In 1992 David was asked by the BBC to produce his first documentary on the legacy of Dr. Martin Luther King Jr. The film took him across America retracing the final year of King’s life. Along the way he met Rep. John Lewis, H. Rap Brown, Andy Young, and Rev. Joseph Lowry. It led to a new career as a documentary producer, selecting his own topics and producing films for BBC, Channel 4, History, PBS, Discovery, Smithsonian, and National Geographic.

His first commission was from Tony Hall, the head of BBC News who was about to become the Corporation’s Director General. He was asked to produce a five-part series looking back on Charles Wheeler’s career covering American politics since he arrived as bureau chief in 1965. They selected topics ranging from Vietnam, the war on drugs, and America’s retreat from its attempts to build a “Great Society.” Sir Charles and David conducted over fifty interviews including Richard Nixon, Lady Bird Johnson, Clark Clifford and Robert McNamara. The resulting series Wheeler on America was a Grierson nominated program.

As the series went out the LBJ library announced that they were beginning to release secretly recorded conversations Johnson made during his presidency. That resulted in the Peabody Award and Emmy award winning series, “The LBJ Tapes.” Films included:

  • Crossing the Bridge, the march from Selma to Montgomery.
  • The White House Tapes: Uncivil Liberties, Hoover’s campaign to destroy MLK.
  • The Johnson Tapes: Into Vietnam, a film about the Gulf of Tonkin deception.
  • In Eye of the Storm, examining how Vietnam destroyed LBJ.
  • The Johnson Tapes: RFK vs LBJ, a look into the political rivalry between LBJ and Bobby Kennedy.

The History Channel then commissioned a series entitled A Presidency Revealed. Each film received multiple Emmy nominations and featured a four-hour profile of FDR, three hours on JFK and two hours on Richard Nixon. The channel then commissioned a film to go out after Reagan’s death. It included interviews with Nancy Reagan, Patty Davis, Ron Jr. Michael Reagan, Mikhail Gorbachev, James Baker, George HW Bush, George W. Bush, Michael Deaver, and Brian Mulroney.

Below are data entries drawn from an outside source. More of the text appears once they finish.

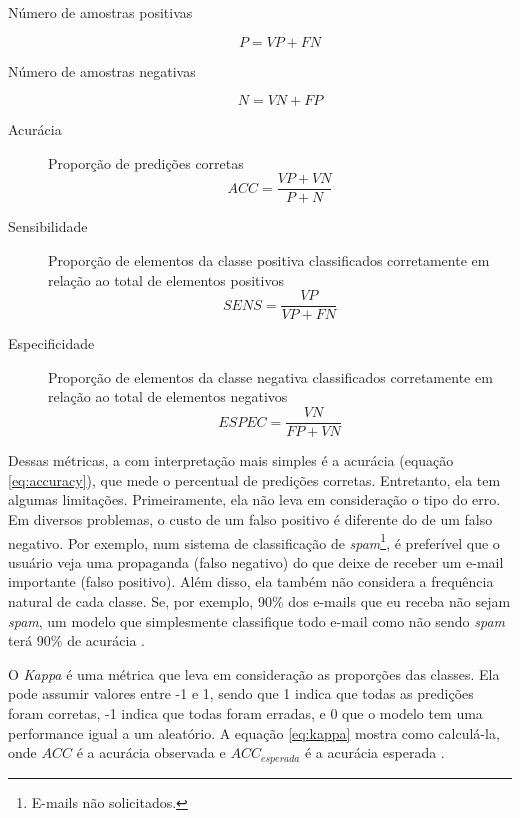 \documentclass[a4paper,titlepage]{ppgi}\usepackage[]{graphicx}\usepackage[]{color}
\begin{document}
\begin{description}
\item[Número de amostras positivas]
\begin{equation}
\label{eq:positive-rate}
P = VP + FN
\end{equation}
\item[Número de amostras negativas]
\begin{equation}
\label{eq:negative-rate}
N = VN + FP
\end{equation}
\item[Acurácia] Proporção de predições corretas
\begin{equation}
\label{eq:accuracy}
ACC = \frac{VP + VN}{P + N}
\end{equation}
\item[Sensibilidade] Proporção de elementos da classe positiva classificados
corretamente em relação ao total de elementos positivos
\begin{equation}
\label{eq:sensitivity}
SENS = \frac{VP}{VP + FN}
\end{equation}
\item[Especificidade] Proporção de elementos da classe negativa classificados
corretamente em relação ao total de elementos negativos
\begin{equation}
\label{eq:specificity}
ESPEC = \frac{VN}{FP + VN}
\end{equation}
\end{description}

Dessas métricas, a com interpretação mais simples é a acurácia (equação
\ref{eq:accuracy}), que mede o percentual de predições corretas. Entretanto,
ela tem algumas limitações. Primeiramente, ela não leva em consideração o tipo
do erro. Em diversos problemas, o custo de um falso positivo é diferente do de
um falso negativo. Por exemplo, num sistema de classificação de
\emph{spam}\footnote{E-mails não solicitados.}, é preferível que o usuário veja
uma propaganda (falso negativo) do que deixe de receber um e-mail importante
(falso positivo). Além disso, ela também não considera a frequência natural de
cada classe. Se, por exemplo, 90\% dos e-mails que eu receba não sejam
\emph{spam}, um modelo que simplesmente classifique todo e-mail como não sendo
\emph{spam} terá 90\% de acurácia \cite{Kuhn2013}.

O \emph{Kappa} é uma métrica que leva em consideração as proporções das
classes. Ela pode assumir valores entre -1 e 1, sendo que 1 indica que todas as
predições foram corretas, -1 indica que todas foram erradas, e 0 que o modelo
tem uma performance igual a um aleatório. A equação \ref{eq:kappa} mostra como
calculá-la, onde $ACC$ é a acurácia observada e $ACC_{esperada}$ é a acurácia
esperada \cite{Cohen1960}.
\end{document}
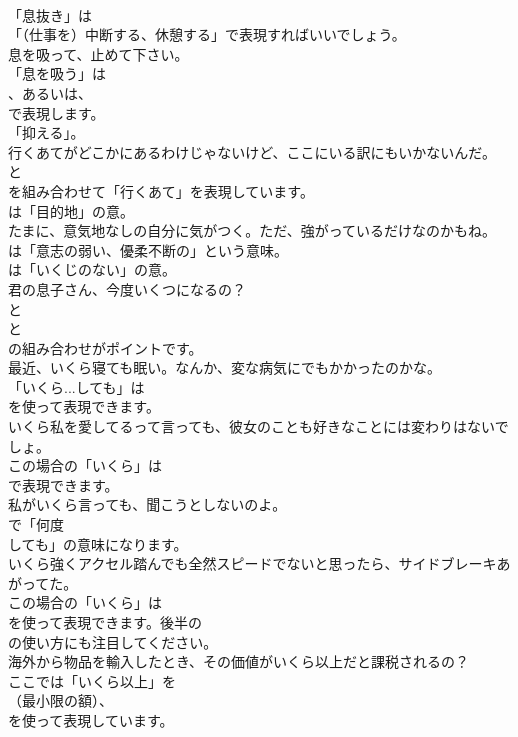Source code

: \documentclass[8pt]{extreport}
\begin{document}
\begin{CJK}{UTF8}{min}
\\	「息抜き」は
\\	「（仕事を）中断する、休憩する」で表現すればいいでしょう。	
\\	息を吸って、止めて下さい。 
\\	「息を吸う」は
\\	、あるいは、
\\	で表現します。
\\	「抑える」。	
\\	行くあてがどこかにあるわけじゃないけど、ここにいる訳にもいかないんだ。 
\\	と 
\\	を組み合わせて「行くあて」を表現しています。
\\	は「目的地」の意。	
\\	たまに、意気地なしの自分に気がつく。ただ、強がっているだけなのかもね。 
\\	は「意志の弱い、優柔不断の」という意味。
\\	は「いくじのない」の意。	
\\	君の息子さん、今度いくつになるの？ 
\\	と
\\	と
\\	の組み合わせがポイントです。	
\\	最近、いくら寝ても眠い。なんか、変な病気にでもかかったのかな。 
\\	「いくら...しても」は
\\	を使って表現できます。	
\\	いくら私を愛してるって言っても、彼女のことも好きなことには変わりはないでしょ。 
\\	この場合の「いくら」は
\\	で表現できます。	
\\	私がいくら言っても、聞こうとしないのよ。 
\\	で「何度 
\\	しても」の意味になります。	
\\	いくら強くアクセル踏んでも全然スピードでないと思ったら、サイドブレーキあがってた。 
\\	この場合の「いくら」は
\\	を使って表現できます。後半の
\\	の使い方にも注目してください。	
\\	海外から物品を輸入したとき、その価値がいくら以上だと課税されるの？ 
\\	ここでは「いくら以上」を 
\\	（最小限の額）、
\\	を使って表現しています。	

\end{CJK}
\end{document}
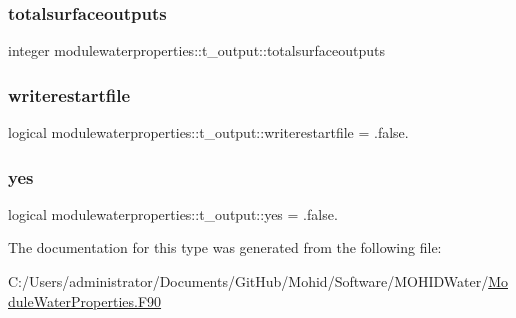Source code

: \subsubsection{\texorpdfstring{totalsurfaceoutputs}{totalsurfaceoutputs}}
{\footnotesize\ttfamily integer modulewaterproperties\+::t\+\_\+output\+::totalsurfaceoutputs\hspace{0.3cm}{\ttfamily [private]}}

\mbox{\label{structmodulewaterproperties_1_1t__output_a060a807c25b3170addcffae82aad0f03}} 
\subsubsection{\texorpdfstring{writerestartfile}{writerestartfile}}
{\footnotesize\ttfamily logical modulewaterproperties\+::t\+\_\+output\+::writerestartfile = .false.\hspace{0.3cm}{\ttfamily [private]}}

\mbox{\label{structmodulewaterproperties_1_1t__output_a5ab9fada26018b4e60ab9c15725b64e5}} 
\subsubsection{\texorpdfstring{yes}{yes}}
{\footnotesize\ttfamily logical modulewaterproperties\+::t\+\_\+output\+::yes = .false.\hspace{0.3cm}{\ttfamily [private]}}



The documentation for this type was generated from the following file\+:\begin{DoxyCompactItemize}
\item 
C\+:/\+Users/administrator/\+Documents/\+Git\+Hub/\+Mohid/\+Software/\+M\+O\+H\+I\+D\+Water/\mbox{\hyperlink{_module_water_properties_8_f90}{Module\+Water\+Properties.\+F90}}\end{DoxyCompactItemize}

David went on to develop themes that covered multiple topics, but in each case tried to break new ground. From the real story of “The Great Escape” that revealed for the first time that a secret unit, based at Fort Hunt Virginia, set up a clandestine network that reached into 63 POW camps inside Germany, to October Fury that reexamined the Cuban missile crisis from the perspective of four Soviet submarine captains.

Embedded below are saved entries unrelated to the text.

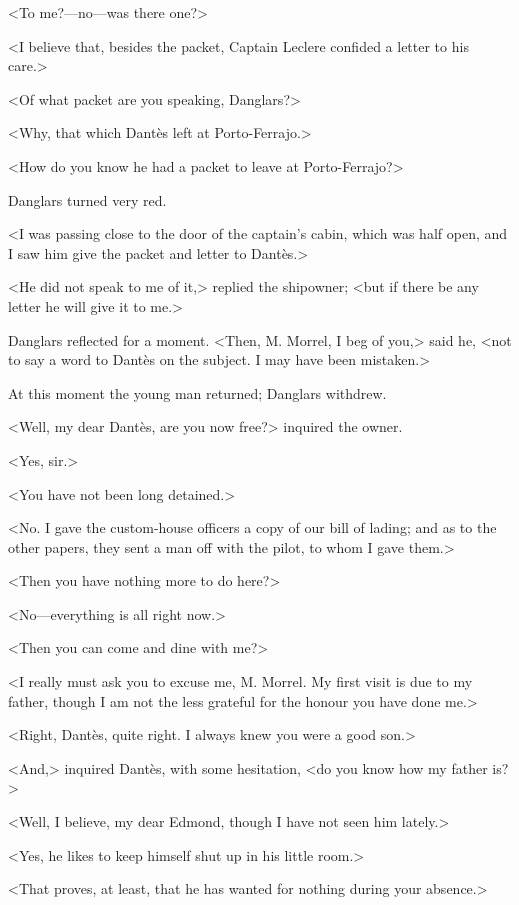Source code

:  <To me?—no—was there one?> 

 <I believe that, besides the packet, Captain Leclere confided a letter to his care.> 

 <Of what packet are you speaking, Danglars?> 

 <Why, that which Dantès left at Porto-Ferrajo.> 

 <How do you know he had a packet to leave at Porto-Ferrajo?> 

 Danglars turned very red. 

 <I was passing close to the door of the captain's cabin, which was half open, and I saw him give the packet and letter to Dantès.> 

 <He did not speak to me of it,> replied the shipowner; <but if there be any letter he will give it to me.> 

 Danglars reflected for a moment. <Then, M. Morrel, I beg of you,> said he, <not to say a word to Dantès on the subject. I may have been mistaken.> 

 At this moment the young man returned; Danglars withdrew. 

 <Well, my dear Dantès, are you now free?> inquired the owner. 

 <Yes, sir.> 

 <You have not been long detained.> 

 <No. I gave the custom-house officers a copy of our bill of lading; and as to the other papers, they sent a man off with the pilot, to whom I gave them.> 

 <Then you have nothing more to do here?> 

 <No—everything is all right now.> 

 <Then you can come and dine with me?> 

 <I really must ask you to excuse me, M. Morrel. My first visit is due to my father, though I am not the less grateful for the honour you have done me.>  
 
 <Right, Dantès, quite right. I always knew you were a good son.> 

 <And,> inquired Dantès, with some hesitation, <do you know how my father is?> 

 <Well, I believe, my dear Edmond, though I have not seen him lately.> 

 <Yes, he likes to keep himself shut up in his little room.> 

 <That proves, at least, that he has wanted for nothing during your absence.>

The USMC granted unprecedented access to combat records gathered during the battle of Fallujah. With the help of Generals James Mattis and Richard Natonski the film Perfect Valor details the reality of that war through the eye of those in the fight. It was presented the service’s Norm Hatch Award by the Commandant and won Best Documentary Feature at the 2009 GI film festival in Washington.

Two CIA commissioned films followed including Extraordinary Fidelity, which presented the amazing case of two CIA officers shot down on a clandestine mission over Manchuria and held by the Chinese government for over twenty years. The film was eventually declassified and is posted on the agency website.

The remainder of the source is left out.